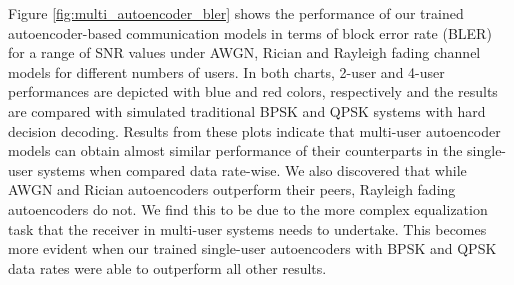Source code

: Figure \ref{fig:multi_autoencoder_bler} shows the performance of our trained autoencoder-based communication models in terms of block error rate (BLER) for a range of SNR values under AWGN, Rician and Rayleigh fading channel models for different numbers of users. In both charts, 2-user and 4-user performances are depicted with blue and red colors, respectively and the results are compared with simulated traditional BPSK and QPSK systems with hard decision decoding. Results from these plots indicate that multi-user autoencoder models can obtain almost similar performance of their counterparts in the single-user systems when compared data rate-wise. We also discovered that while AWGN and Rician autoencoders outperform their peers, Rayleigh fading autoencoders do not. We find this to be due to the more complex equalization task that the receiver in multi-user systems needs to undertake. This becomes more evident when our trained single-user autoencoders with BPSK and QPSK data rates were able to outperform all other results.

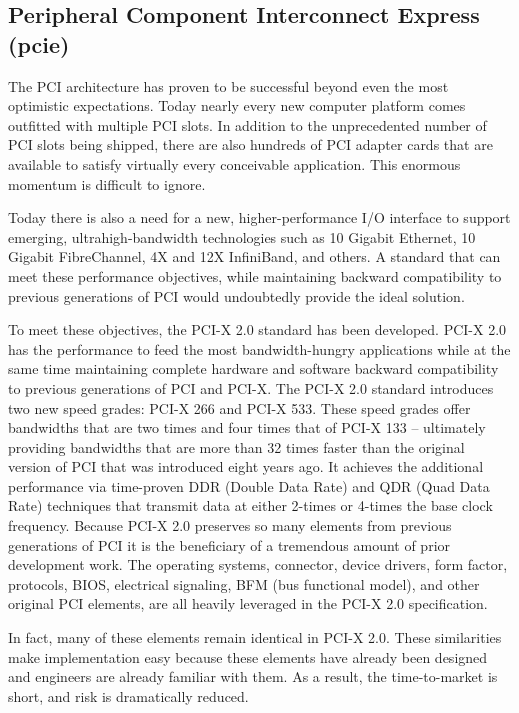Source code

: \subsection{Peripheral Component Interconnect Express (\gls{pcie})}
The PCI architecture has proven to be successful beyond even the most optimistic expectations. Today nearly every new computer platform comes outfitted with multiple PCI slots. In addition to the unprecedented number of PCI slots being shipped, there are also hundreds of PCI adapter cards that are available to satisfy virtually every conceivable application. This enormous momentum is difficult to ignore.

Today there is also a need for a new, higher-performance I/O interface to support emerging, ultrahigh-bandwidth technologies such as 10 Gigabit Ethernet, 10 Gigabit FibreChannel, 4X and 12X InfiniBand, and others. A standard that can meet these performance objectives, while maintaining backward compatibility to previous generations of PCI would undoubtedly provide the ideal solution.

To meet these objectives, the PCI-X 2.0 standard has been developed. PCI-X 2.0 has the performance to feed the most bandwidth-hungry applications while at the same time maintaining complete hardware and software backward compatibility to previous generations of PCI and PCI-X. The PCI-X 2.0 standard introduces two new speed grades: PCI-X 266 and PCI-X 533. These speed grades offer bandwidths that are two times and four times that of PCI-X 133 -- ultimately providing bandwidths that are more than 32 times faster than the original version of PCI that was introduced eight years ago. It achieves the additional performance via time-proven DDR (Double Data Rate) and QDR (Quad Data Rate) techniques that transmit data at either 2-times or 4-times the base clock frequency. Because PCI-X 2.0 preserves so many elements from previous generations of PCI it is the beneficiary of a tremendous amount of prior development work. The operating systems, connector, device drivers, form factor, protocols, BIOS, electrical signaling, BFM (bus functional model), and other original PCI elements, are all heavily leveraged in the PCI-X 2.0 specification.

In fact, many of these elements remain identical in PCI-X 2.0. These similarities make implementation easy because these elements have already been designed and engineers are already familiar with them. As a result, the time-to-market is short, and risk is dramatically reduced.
:::::
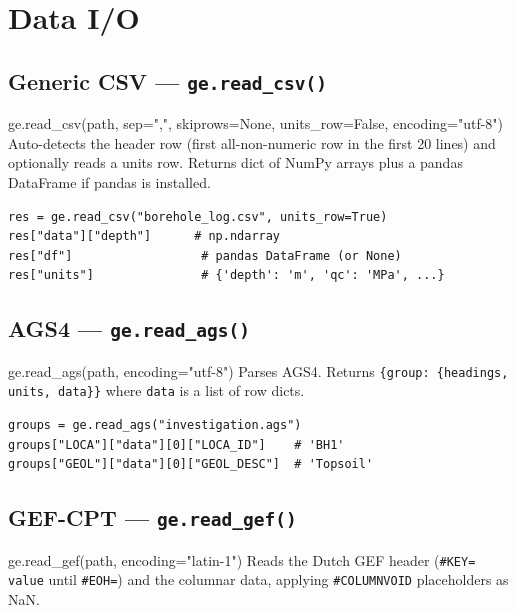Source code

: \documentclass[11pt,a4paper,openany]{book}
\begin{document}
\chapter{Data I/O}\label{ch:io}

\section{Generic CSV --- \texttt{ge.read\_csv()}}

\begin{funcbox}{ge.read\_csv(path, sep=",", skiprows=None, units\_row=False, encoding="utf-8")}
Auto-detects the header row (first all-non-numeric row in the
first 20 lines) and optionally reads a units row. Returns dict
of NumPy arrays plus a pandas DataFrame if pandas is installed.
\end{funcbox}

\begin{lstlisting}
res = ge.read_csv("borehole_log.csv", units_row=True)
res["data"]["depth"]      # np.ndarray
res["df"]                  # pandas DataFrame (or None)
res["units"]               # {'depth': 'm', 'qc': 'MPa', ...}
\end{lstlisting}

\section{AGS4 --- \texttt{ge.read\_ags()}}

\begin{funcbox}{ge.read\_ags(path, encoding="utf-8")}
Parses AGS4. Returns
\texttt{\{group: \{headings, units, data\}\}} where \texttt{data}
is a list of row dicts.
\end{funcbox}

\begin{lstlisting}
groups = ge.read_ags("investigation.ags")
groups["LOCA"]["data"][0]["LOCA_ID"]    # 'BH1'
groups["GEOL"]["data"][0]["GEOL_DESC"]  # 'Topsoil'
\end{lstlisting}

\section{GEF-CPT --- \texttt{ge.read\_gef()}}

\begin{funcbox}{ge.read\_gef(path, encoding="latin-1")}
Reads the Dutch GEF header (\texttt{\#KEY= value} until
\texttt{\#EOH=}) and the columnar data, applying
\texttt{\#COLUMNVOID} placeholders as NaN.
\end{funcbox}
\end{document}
:::::
In the records, which lines mention the word "None"? Copy those lines.

• Answer to this task:
\begin{funcbox}{ge.read\_csv(path, sep=",", skiprows=None, units\_row=False, encoding="utf-8")}
res["df"]                  # pandas DataFrame (or None)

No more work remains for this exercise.